*Task*
When you copy the entries, omit the images and keep every word as it is.

*Given data*
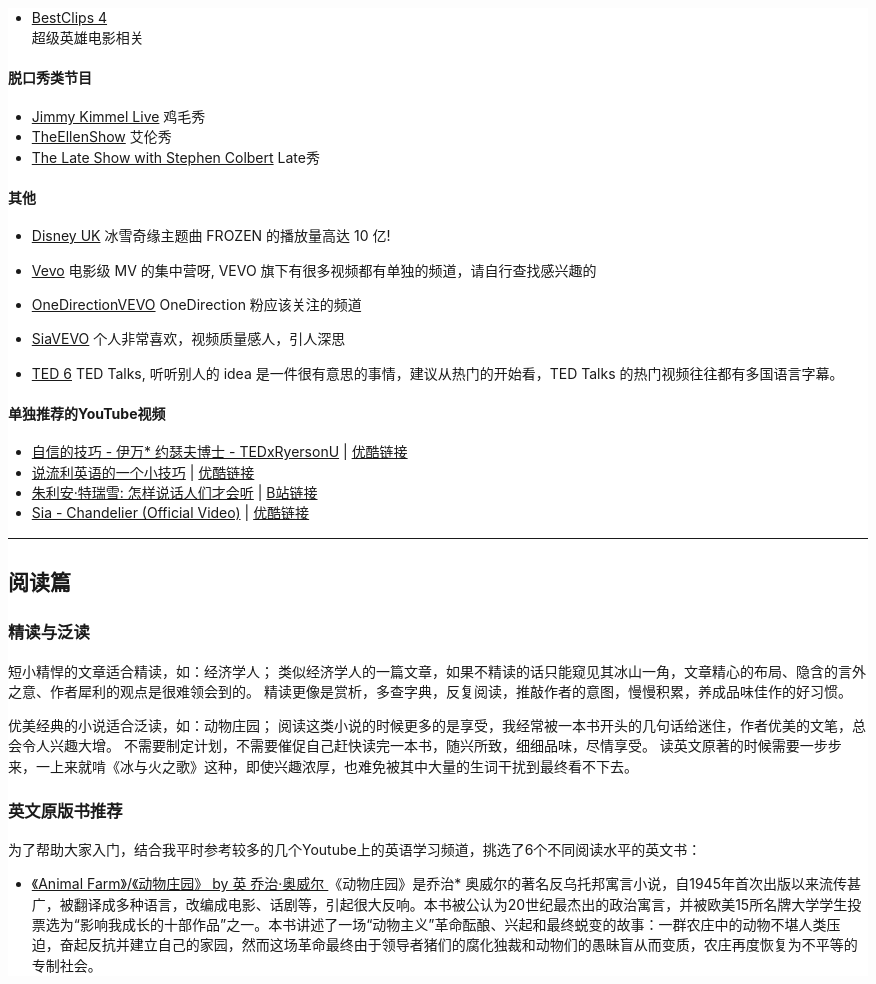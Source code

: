  * [BestClips 4](https://www.youtube.com/channel/UC8BQGqcCSFq6RC9feEGUGFA)  
 超级英雄电影相关

#### 脱口秀类节目

* [Jimmy Kimmel Live](https://www.youtube.com/channel/UCa6vGFO9ty8v5KZJXQxdhaw)  鸡毛秀
* [TheEllenShow](https://www.youtube.com/channel/UCp0hYYBW6IMayGgR-WeoCvQ)  艾伦秀
* [The Late Show with Stephen Colbert](https://www.youtube.com/channel/UCMtFAi84ehTSYSE9XoHefig)  Late秀

#### 其他

* [Disney UK](https://www.youtube.com/user/WaltDisneyStudiosUK)
冰雪奇缘主题曲 FROZEN 的播放量高达 10 亿!
    
* [Vevo](https://www.youtube.com/user/VEVO)
电影级 MV 的集中营呀, VEVO 旗下有很多视频都有单独的频道，请自行查找感兴趣的
    
* [OneDirectionVEVO](https://www.youtube.com/user/OneDirectionVEVO)
OneDirection 粉应该关注的频道
    
*  [SiaVEVO](https://www.youtube.com/channel/UCmKdSrwf1e8coqAzUsrVHZw)
个人非常喜欢，视频质量感人，引人深思
    
* [TED 6](https://www.youtube.com/channel/UCAuUUnT6oDeKwE6v1NGQxug)
TED Talks, 听听别人的 idea 是一件很有意思的事情，建议从热门的开始看，TED Talks 的热门视频往往都有多国语言字幕。
 
#### 单独推荐的YouTube视频

*  [自信的技巧 - 伊万* 约瑟夫博士 - TEDxRyersonU](https://www.youtube.com/watch?v=w-HYZv6HzAs)  |  [优酷链接](http://v.youku.com/v_show/id_XMjgyMDQwMDc4MA==.html) 
*  [说流利英语的一个小技巧](https://www.youtube.com/watch?v=l96V7dQtq9E)  |  [优酷链接](http://v.youku.com/v_show/id_XMjc2MzE0NTQ4NA==.html) 
*  [朱利安·特瑞雪: 怎样说话人们才会听](https://www.youtube.com/watch?v=eIho2S0ZahI)  |  [B站链接](http://www.bilibili.com/video/av2915315/) 
*  [Sia - Chandelier (Official Video)](https://www.youtube.com/watch?v=2vjPBrBU-TM)  |  [优酷链接](http://v.youku.com/v_show/id_XMjgyMDQxMjMwNA==.html) 

---

## 阅读篇
### 精读与泛读

短小精悍的文章适合精读，如：经济学人； 类似经济学人的一篇文章，如果不精读的话只能窥见其冰山一角，文章精心的布局、隐含的言外之意、作者犀利的观点是很难领会到的。 精读更像是赏析，多查字典，反复阅读，推敲作者的意图，慢慢积累，养成品味佳作的好习惯。

优美经典的小说适合泛读，如：动物庄园； 阅读这类小说的时候更多的是享受，我经常被一本书开头的几句话给迷住，作者优美的文笔，总会令人兴趣大增。 不需要制定计划，不需要催促自己赶快读完一本书，随兴所致，细细品味，尽情享受。 读英文原著的时候需要一步步来，一上来就啃《冰与火之歌》这种，即使兴趣浓厚，也难免被其中大量的生词干扰到最终看不下去。

### 英文原版书推荐

为了帮助大家入门，结合我平时参考较多的几个Youtube上的英语学习频道，挑选了6个不同阅读水平的英文书：

* [《Animal Farm》/《动物庄园》 by 英 乔治·奥威尔 ](https://book.douban.com/subject/10956502/) 
《动物庄园》是乔治* 奥威尔的著名反乌托邦寓言小说，自1945年首次出版以来流传甚广，被翻译成多种语言，改编成电影、话剧等，引起很大反响。本书被公认为20世纪最杰出的政治寓言，并被欧美15所名牌大学学生投票选为“影响我成长的十部作品”之一。本书讲述了一场“动物主义”革命酝酿、兴起和最终蜕变的故事：一群农庄中的动物不堪人类压迫，奋起反抗并建立自己的家园，然而这场革命最终由于领导者猪们的腐化独裁和动物们的愚昧盲从而变质，农庄再度恢复为不平等的专制社会。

*Response area*
Source code

:  * [BestClips 4](https://www.youtube.com/channel/UC8BQGqcCSFq6RC9feEGUGFA)  
 超级英雄电影相关

#### 脱口秀类节目

* [Jimmy Kimmel Live](https://www.youtube.com/channel/UCa6vGFO9ty8v5KZJXQxdhaw)  鸡毛秀
* [TheEllenShow](https://www.youtube.com/channel/UCp0hYYBW6IMayGgR-WeoCvQ)  艾伦秀
* [The Late Show with Stephen Colbert](https://www.youtube.com/channel/UCMtFAi84ehTSYSE9XoHefig)  Late秀

#### 其他

* [Disney UK](https://www.youtube.com/user/WaltDisneyStudiosUK)
冰雪奇缘主题曲 FROZEN 的播放量高达 10 亿!
    
* [Vevo](https://www.youtube.com/user/VEVO)
电影级 MV 的集中营呀, VEVO 旗下有很多视频都有单独的频道，请自行查找感兴趣的
    
* [OneDirectionVEVO](https://www.youtube.com/user/OneDirectionVEVO)
OneDirection 粉应该关注的频道
    
*  [SiaVEVO](https://www.youtube.com/channel/UCmKdSrwf1e8coqAzUsrVHZw)
个人非常喜欢，视频质量感人，引人深思
    
* [TED 6](https://www.youtube.com/channel/UCAuUUnT6oDeKwE6v1NGQxug)
TED Talks, 听听别人的 idea 是一件很有意思的事情，建议从热门的开始看，TED Talks 的热门视频往往都有多国语言字幕。
 
#### 单独推荐的YouTube视频

*  [自信的技巧 - 伊万* 约瑟夫博士 - TEDxRyersonU](https://www.youtube.com/watch?v=w-HYZv6HzAs)  |  [优酷链接](http://v.youku.com/v_show/id_XMjgyMDQwMDc4MA==.html) 
*  [说流利英语的一个小技巧](https://www.youtube.com/watch?v=l96V7dQtq9E)  |  [优酷链接](http://v.youku.com/v_show/id_XMjc2MzE0NTQ4NA==.html) 
*  [朱利安·特瑞雪: 怎样说话人们才会听](https://www.youtube.com/watch?v=eIho2S0ZahI)  |  [B站链接](http://www.bilibili.com/video/av2915315/) 
*  [Sia - Chandelier (Official Video)](https://www.youtube.com/watch?v=2vjPBrBU-TM)  |  [优酷链接](http://v.youku.com/v_show/id_XMjgyMDQxMjMwNA==.html) 

---

## 阅读篇
### 精读与泛读

短小精悍的文章适合精读，如：经济学人； 类似经济学人的一篇文章，如果不精读的话只能窥见其冰山一角，文章精心的布局、隐含的言外之意、作者犀利的观点是很难领会到的。 精读更像是赏析，多查字典，反复阅读，推敲作者的意图，慢慢积累，养成品味佳作的好习惯。

优美经典的小说适合泛读，如：动物庄园； 阅读这类小说的时候更多的是享受，我经常被一本书开头的几句话给迷住，作者优美的文笔，总会令人兴趣大增。 不需要制定计划，不需要催促自己赶快读完一本书，随兴所致，细细品味，尽情享受。 读英文原著的时候需要一步步来，一上来就啃《冰与火之歌》这种，即使兴趣浓厚，也难免被其中大量的生词干扰到最终看不下去。

### 英文原版书推荐

为了帮助大家入门，结合我平时参考较多的几个Youtube上的英语学习频道，挑选了6个不同阅读水平的英文书：

* [《Animal Farm》/《动物庄园》 by 英 乔治·奥威尔 ](https://book.douban.com/subject/10956502/) 
《动物庄园》是乔治* 奥威尔的著名反乌托邦寓言小说，自1945年首次出版以来流传甚广，被翻译成多种语言，改编成电影、话剧等，引起很大反响。本书被公认为20世纪最杰出的政治寓言，并被欧美15所名牌大学学生投票选为“影响我成长的十部作品”之一。本书讲述了一场“动物主义”革命酝酿、兴起和最终蜕变的故事：一群农庄中的动物不堪人类压迫，奋起反抗并建立自己的家园，然而这场革命最终由于领导者猪们的腐化独裁和动物们的愚昧盲从而变质，农庄再度恢复为不平等的专制社会。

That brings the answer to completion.